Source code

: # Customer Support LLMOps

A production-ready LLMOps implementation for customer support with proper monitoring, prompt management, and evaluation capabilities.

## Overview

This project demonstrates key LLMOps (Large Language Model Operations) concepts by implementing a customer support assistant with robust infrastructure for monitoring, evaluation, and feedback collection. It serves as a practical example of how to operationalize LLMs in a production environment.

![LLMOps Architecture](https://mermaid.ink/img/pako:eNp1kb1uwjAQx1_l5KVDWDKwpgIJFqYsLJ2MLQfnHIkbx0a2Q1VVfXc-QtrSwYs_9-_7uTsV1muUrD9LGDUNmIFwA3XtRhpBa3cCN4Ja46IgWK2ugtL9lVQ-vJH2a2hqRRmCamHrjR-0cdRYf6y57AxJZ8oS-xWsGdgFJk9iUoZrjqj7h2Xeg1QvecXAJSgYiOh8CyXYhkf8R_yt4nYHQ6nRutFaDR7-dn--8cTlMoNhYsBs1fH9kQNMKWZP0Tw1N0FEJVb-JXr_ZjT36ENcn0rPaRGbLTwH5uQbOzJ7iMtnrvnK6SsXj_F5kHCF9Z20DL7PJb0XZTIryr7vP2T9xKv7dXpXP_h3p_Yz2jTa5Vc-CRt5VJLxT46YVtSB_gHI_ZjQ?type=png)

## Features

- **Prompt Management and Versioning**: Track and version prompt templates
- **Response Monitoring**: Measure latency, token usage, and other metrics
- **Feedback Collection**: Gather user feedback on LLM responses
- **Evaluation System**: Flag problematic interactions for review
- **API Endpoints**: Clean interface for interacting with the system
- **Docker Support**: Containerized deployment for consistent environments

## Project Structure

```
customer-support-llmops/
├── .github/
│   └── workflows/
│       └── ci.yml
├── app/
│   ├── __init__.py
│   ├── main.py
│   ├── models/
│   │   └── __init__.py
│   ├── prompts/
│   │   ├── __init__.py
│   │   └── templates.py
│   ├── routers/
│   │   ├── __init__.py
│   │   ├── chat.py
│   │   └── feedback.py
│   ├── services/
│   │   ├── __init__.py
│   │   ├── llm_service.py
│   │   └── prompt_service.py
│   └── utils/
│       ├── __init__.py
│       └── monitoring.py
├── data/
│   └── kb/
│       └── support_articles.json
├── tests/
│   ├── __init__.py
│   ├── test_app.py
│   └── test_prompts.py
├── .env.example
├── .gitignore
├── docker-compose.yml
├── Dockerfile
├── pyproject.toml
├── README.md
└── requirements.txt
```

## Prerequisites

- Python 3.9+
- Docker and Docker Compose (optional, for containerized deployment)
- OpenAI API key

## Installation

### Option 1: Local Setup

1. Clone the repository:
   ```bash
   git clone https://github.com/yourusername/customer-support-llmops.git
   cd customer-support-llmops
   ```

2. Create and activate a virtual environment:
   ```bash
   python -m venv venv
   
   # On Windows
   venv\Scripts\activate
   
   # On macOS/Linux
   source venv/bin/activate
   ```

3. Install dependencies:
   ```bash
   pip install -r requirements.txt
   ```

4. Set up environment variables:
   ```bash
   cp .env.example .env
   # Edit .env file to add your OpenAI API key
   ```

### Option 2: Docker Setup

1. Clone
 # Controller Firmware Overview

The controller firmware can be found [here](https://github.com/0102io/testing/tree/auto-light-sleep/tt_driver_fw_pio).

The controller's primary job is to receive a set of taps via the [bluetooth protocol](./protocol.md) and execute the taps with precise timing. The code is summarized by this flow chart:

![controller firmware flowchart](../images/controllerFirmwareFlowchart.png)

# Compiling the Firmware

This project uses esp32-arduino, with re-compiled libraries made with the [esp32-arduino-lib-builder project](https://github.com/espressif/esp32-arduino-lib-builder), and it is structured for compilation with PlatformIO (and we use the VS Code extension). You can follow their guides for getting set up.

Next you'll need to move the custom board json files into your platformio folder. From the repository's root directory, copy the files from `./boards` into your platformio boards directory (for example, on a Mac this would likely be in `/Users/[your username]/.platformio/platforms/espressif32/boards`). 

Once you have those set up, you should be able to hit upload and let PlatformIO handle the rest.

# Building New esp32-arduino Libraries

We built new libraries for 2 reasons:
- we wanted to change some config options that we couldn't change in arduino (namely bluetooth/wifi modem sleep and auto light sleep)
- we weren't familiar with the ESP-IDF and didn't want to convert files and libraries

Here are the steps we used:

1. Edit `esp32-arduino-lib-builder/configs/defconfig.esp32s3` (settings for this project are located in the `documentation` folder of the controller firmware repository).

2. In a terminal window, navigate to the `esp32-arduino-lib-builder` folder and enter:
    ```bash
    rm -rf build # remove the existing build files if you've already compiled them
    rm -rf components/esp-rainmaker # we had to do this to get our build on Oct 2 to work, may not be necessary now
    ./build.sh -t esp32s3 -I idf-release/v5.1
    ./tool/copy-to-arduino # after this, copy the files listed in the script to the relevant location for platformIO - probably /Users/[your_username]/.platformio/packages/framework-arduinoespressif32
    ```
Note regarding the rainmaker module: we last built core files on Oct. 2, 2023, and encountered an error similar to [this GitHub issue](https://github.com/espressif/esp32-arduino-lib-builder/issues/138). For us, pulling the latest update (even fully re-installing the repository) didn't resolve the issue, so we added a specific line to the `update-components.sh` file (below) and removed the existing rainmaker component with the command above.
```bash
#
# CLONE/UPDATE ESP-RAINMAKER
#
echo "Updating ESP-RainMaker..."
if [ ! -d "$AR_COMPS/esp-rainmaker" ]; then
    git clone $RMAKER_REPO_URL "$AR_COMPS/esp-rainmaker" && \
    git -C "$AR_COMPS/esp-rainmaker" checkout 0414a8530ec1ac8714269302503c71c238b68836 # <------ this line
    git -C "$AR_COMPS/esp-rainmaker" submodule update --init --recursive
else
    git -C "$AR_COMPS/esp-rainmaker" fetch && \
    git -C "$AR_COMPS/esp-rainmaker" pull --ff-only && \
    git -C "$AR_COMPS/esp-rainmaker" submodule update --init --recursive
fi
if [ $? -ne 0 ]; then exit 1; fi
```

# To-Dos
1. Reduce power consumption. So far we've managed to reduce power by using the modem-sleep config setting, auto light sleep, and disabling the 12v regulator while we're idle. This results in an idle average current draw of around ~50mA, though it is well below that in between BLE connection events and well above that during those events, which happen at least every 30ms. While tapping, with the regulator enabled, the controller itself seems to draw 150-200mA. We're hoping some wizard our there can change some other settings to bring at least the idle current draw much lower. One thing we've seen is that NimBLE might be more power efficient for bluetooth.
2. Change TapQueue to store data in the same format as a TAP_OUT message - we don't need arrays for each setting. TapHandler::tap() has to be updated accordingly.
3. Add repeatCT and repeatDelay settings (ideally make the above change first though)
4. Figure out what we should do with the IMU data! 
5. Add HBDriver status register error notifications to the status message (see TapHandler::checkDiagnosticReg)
---
TASK DETAILS
Would you restate each line of the material above word for word?

EXERCISE SOLUTION
Source code

: # Customer Support LLMOps

A production-ready LLMOps implementation for customer support with proper monitoring, prompt management, and evaluation capabilities.

## Overview

This project demonstrates key LLMOps (Large Language Model Operations) concepts by implementing a customer support assistant with robust infrastructure for monitoring, evaluation, and feedback collection. It serves as a practical example of how to operationalize LLMs in a production environment.

![LLMOps Architecture](https://mermaid.ink/img/pako:eNp1kb1uwjAQx1_l5KVDWDKwpgIJFqYsLJ2MLQfnHIkbx0a2Q1VVfXc-QtrSwYs_9-_7uTsV1muUrD9LGDUNmIFwA3XtRhpBa3cCN4Ja46IgWK2ugtL9lVQ-vJH2a2hqRRmCamHrjR-0cdRYf6y57AxJZ8oS-xWsGdgFJk9iUoZrjqj7h2Xeg1QvecXAJSgYiOh8CyXYhkf8R_yt4nYHQ6nRutFaDR7-dn--8cTlMoNhYsBs1fH9kQNMKWZP0Tw1N0FEJVb-JXr_ZjT36ENcn0rPaRGbLTwH5uQbOzJ7iMtnrvnK6SsXj_F5kHCF9Z20DL7PJb0XZTIryr7vP2T9xKv7dXpXP_h3p_Yz2jTa5Vc-CRt5VJLxT46YVtSB_gHI_ZjQ?type=png)

## Features

- **Prompt Management and Versioning**: Track and version prompt templates
- **Response Monitoring**: Measure latency, token usage, and other metrics
- **Feedback Collection**: Gather user feedback on LLM responses
- **Evaluation System**: Flag problematic interactions for review
- **API Endpoints**: Clean interface for interacting with the system
- **Docker Support**: Containerized deployment for consistent environments

## Project Structure

```
customer-support-llmops/
├── .github/
│   └── workflows/
│       └── ci.yml
├── app/
│   ├── __init__.py
│   ├── main.py
│   ├── models/
│   │   └── __init__.py
│   ├── prompts/
│   │   ├── __init__.py
│   │   └── templates.py
│   ├── routers/
│   │   ├── __init__.py
│   │   ├── chat.py
│   │   └── feedback.py
│   ├── services/
│   │   ├── __init__.py
│   │   ├── llm_service.py
│   │   └── prompt_service.py
│   └── utils/
│       ├── __init__.py
│       └── monitoring.py
├── data/
│   └── kb/
│       └── support_articles.json
├── tests/
│   ├── __init__.py
│   ├── test_app.py
│   └── test_prompts.py
├── .env.example
├── .gitignore
├── docker-compose.yml
├── Dockerfile
├── pyproject.toml
├── README.md
└── requirements.txt
```

## Prerequisites

- Python 3.9+
- Docker and Docker Compose (optional, for containerized deployment)
- OpenAI API key

## Installation

### Option 1: Local Setup

1. Clone the repository:
   ```bash
   git clone https://github.com/yourusername/customer-support-llmops.git
   cd customer-support-llmops
   ```

2. Create and activate a virtual environment:
   ```bash
   python -m venv venv
   
   # On Windows
   venv\Scripts\activate
   
   # On macOS/Linux
   source venv/bin/activate
   ```

3. Install dependencies:
   ```bash
   pip install -r requirements.txt
   ```

4. Set up environment variables:
   ```bash
   cp .env.example .env
   # Edit .env file to add your OpenAI API key
   ```

### Option 2: Docker Setup

1. Clone
 # Controller Firmware Overview

The controller firmware can be found [here](https://github.com/0102io/testing/tree/auto-light-sleep/tt_driver_fw_pio).

The controller's primary job is to receive a set of taps via the [bluetooth protocol](./protocol.md) and execute the taps with precise timing. The code is summarized by this flow chart:

![controller firmware flowchart](../images/controllerFirmwareFlowchart.png)

# Compiling the Firmware

This project uses esp32-arduino, with re-compiled libraries made with the [esp32-arduino-lib-builder project](https://github.com/espressif/esp32-arduino-lib-builder), and it is structured for compilation with PlatformIO (and we use the VS Code extension). You can follow their guides for getting set up.

Next you'll need to move the custom board json files into your platformio folder. From the repository's root directory, copy the files from `./boards` into your platformio boards directory (for example, on a Mac this would likely be in `/Users/[your username]/.platformio/platforms/espressif32/boards`). 

Once you have those set up, you should be able to hit upload and let PlatformIO handle the rest.

# Building New esp32-arduino Libraries

We built new libraries for 2 reasons:
- we wanted to change some config options that we couldn't change in arduino (namely bluetooth/wifi modem sleep and auto light sleep)
- we weren't familiar with the ESP-IDF and didn't want to convert files and libraries

Here are the steps we used:

1. Edit `esp32-arduino-lib-builder/configs/defconfig.esp32s3` (settings for this project are located in the `documentation` folder of the controller firmware repository).

2. In a terminal window, navigate to the `esp32-arduino-lib-builder` folder and enter:
    ```bash
    rm -rf build # remove the existing build files if you've already compiled them
    rm -rf components/esp-rainmaker # we had to do this to get our build on Oct 2 to work, may not be necessary now
    ./build.sh -t esp32s3 -I idf-release/v5.1
    ./tool/copy-to-arduino # after this, copy the files listed in the script to the relevant location for platformIO - probably /Users/[your_username]/.platformio/packages/framework-arduinoespressif32
    ```
Note regarding the rainmaker module: we last built core files on Oct. 2, 2023, and encountered an error similar to [this GitHub issue](https://github.com/espressif/esp32-arduino-lib-builder/issues/138). For us, pulling the latest update (even fully re-installing the repository) didn't resolve the issue, so we added a specific line to the `update-components.sh` file (below) and removed the existing rainmaker component with the command above.
```bash
#
# CLONE/UPDATE ESP-RAINMAKER
#
echo "Updating ESP-RainMaker..."
if [ ! -d "$AR_COMPS/esp-rainmaker" ]; then
    git clone $RMAKER_REPO_URL "$AR_COMPS/esp-rainmaker" && \
    git -C "$AR_COMPS/esp-rainmaker" checkout 0414a8530ec1ac8714269302503c71c238b68836 # <------ this line
    git -C "$AR_COMPS/esp-rainmaker" submodule update --init --recursive
else
    git -C "$AR_COMPS/esp-rainmaker" fetch && \
    git -C "$AR_COMPS/esp-rainmaker" pull --ff-only && \
    git -C "$AR_COMPS/esp-rainmaker" submodule update --init --recursive
fi
if [ $? -ne 0 ]; then exit 1; fi
```

# To-Dos
1. Reduce power consumption. So far we've managed to reduce power by using the modem-sleep config setting, auto light sleep, and disabling the 12v regulator while we're idle. This results in an idle average current draw of around ~50mA, though it is well below that in between BLE connection events and well above that during those events, which happen at least every 30ms. While tapping, with the regulator enabled, the controller itself seems to draw 150-200mA. We're hoping some wizard our there can change some other settings to bring at least the idle current draw much lower. One thing we've seen is that NimBLE might be more power efficient for bluetooth.
2. Change TapQueue to store data in the same format as a TAP_OUT message - we don't need arrays for each setting. TapHandler::tap() has to be updated accordingly.
3. Add repeatCT and repeatDelay settings (ideally make the above change first though)
4. Figure out what we should do with the IMU data! 
5. Add HBDriver status register error notifications to the status message (see TapHandler::checkDiagnosticReg)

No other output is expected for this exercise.